BRAF inhibitor reduces tumor growth in an orthotopic BRAFV600E PMP-PDX model. BRAFV600E mutant PMP-PDX mucinous tumor tissue from PMP5.1 was implanted intraperitoneally in mice. Animals were scanned using microCT at day 3 and day 6 after tumor implantation. A, Representation of paired tumor volume of each mouse at day 3 and 6 after tumor implantation. Significant differences were assessed using Unpaired t test (****, P < 0.0001). B–H, Based on the microCT images, at day 6 animals were divided in four groups and treated with vehicle, intraperitoneal cetuximab (20 mg/kg), oral encorafenib (20 mg/kg), or doublet (n = 10–11/group).
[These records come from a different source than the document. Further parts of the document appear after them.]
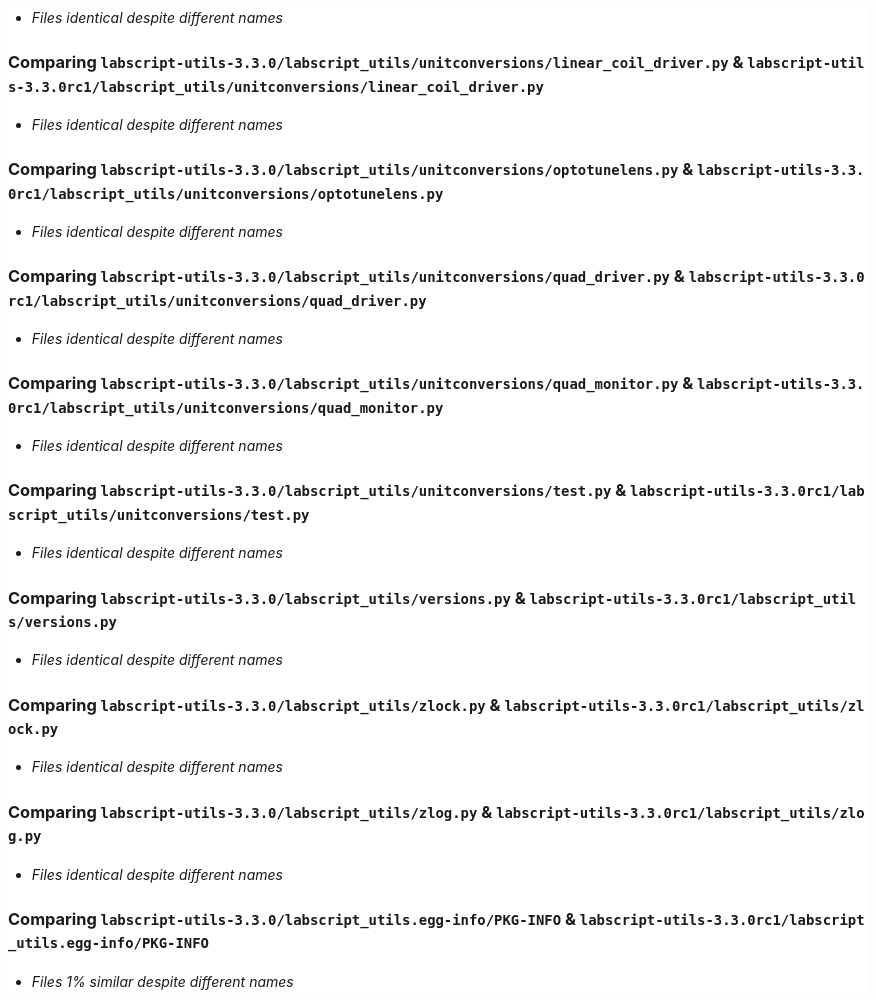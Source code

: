  * *Files identical despite different names*

### Comparing `labscript-utils-3.3.0/labscript_utils/unitconversions/linear_coil_driver.py` & `labscript-utils-3.3.0rc1/labscript_utils/unitconversions/linear_coil_driver.py`

 * *Files identical despite different names*

### Comparing `labscript-utils-3.3.0/labscript_utils/unitconversions/optotunelens.py` & `labscript-utils-3.3.0rc1/labscript_utils/unitconversions/optotunelens.py`

 * *Files identical despite different names*

### Comparing `labscript-utils-3.3.0/labscript_utils/unitconversions/quad_driver.py` & `labscript-utils-3.3.0rc1/labscript_utils/unitconversions/quad_driver.py`

 * *Files identical despite different names*

### Comparing `labscript-utils-3.3.0/labscript_utils/unitconversions/quad_monitor.py` & `labscript-utils-3.3.0rc1/labscript_utils/unitconversions/quad_monitor.py`

 * *Files identical despite different names*

### Comparing `labscript-utils-3.3.0/labscript_utils/unitconversions/test.py` & `labscript-utils-3.3.0rc1/labscript_utils/unitconversions/test.py`

 * *Files identical despite different names*

### Comparing `labscript-utils-3.3.0/labscript_utils/versions.py` & `labscript-utils-3.3.0rc1/labscript_utils/versions.py`

 * *Files identical despite different names*

### Comparing `labscript-utils-3.3.0/labscript_utils/zlock.py` & `labscript-utils-3.3.0rc1/labscript_utils/zlock.py`

 * *Files identical despite different names*

### Comparing `labscript-utils-3.3.0/labscript_utils/zlog.py` & `labscript-utils-3.3.0rc1/labscript_utils/zlog.py`

 * *Files identical despite different names*

### Comparing `labscript-utils-3.3.0/labscript_utils.egg-info/PKG-INFO` & `labscript-utils-3.3.0rc1/labscript_utils.egg-info/PKG-INFO`

 * *Files 1% similar despite different names*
B, Representation of the FC in percentage of body weight the treated mice overtime. Mean ± SEM is shown. Significant differences were assessed using one-way ANOVA and Dunnett’s multiple comparisons tests compared to the vehicle group. Unpaired t test to assess significant differences in encorafenib and doublet group was used at the end of experiment. (**, P value < 0.01; ***, P value < 0.001; ****, P value < 0.0001). C–F, At day 37, animals were monitored with microCT and a representative animal of each group was euthanized. C, FC representation of the tumor volume from microCT images from representative mice from each group (n = 2–4). Mean ± SEM is shown. Significant differences were assessed using one-way ANOVA and Dunnett’s multiple comparisons tests compared to vehicle group (*, P value < 0.05). D and E, Axial, coronal, and sagittal microCT images (D) and tridimensional rendering of microCT studies (E) from a representative mouse from each group. E, Pallid blue mucinous tissue volume and pallid yellow bone structures/tissue are shown. F, Postmortem images of mice (top) and tumor lesions in the peritoneal cavity (bottom) are shown. G and H, Animals were euthanized when they reached the end point criteria of 50% of increase in body weight. G, Quantification of the weight increase (left) and the volume of mucinous tumor (right) isolated from the intra-abdominal cavity when mice reached the end point criteria. Mean ± SEM is shown. Significant differences were assessed using one-way ANOVA and Tukey’s multiple comparisons tests (**, P value < 0.01; ***, P value < 0.001; ****, P value < 0.0001). H, Survival curves from each group. Overall mice survival was evaluated by the Kaplan–Meier survival curve and log-rank test group (****, P value < 0.0001). PMP, Pseudomyxoma peritonei; PDX, Patient-derived xenografts.
Figure 6.
Figure 6.
Schematic representation of the results of the study and the potential clinical translation. Design showing the generation of a unique collection of preclinical models derived from PMP tumor samples used in this study. Genomic characterization of these models revealed druggable targets that were validated in vitro and in vivo. In a clinical scenario, ddPCR from intra-abdominal mucin biopsies of patients with PMP could be used as a diagnostic tool to detect these druggable mutations and propose an individual matched systemic targeted therapy for each patient (Created with BioRender.com.). PMP, Pseudomyxoma peritonei; PDXO, Patient-derived xenografts organoid.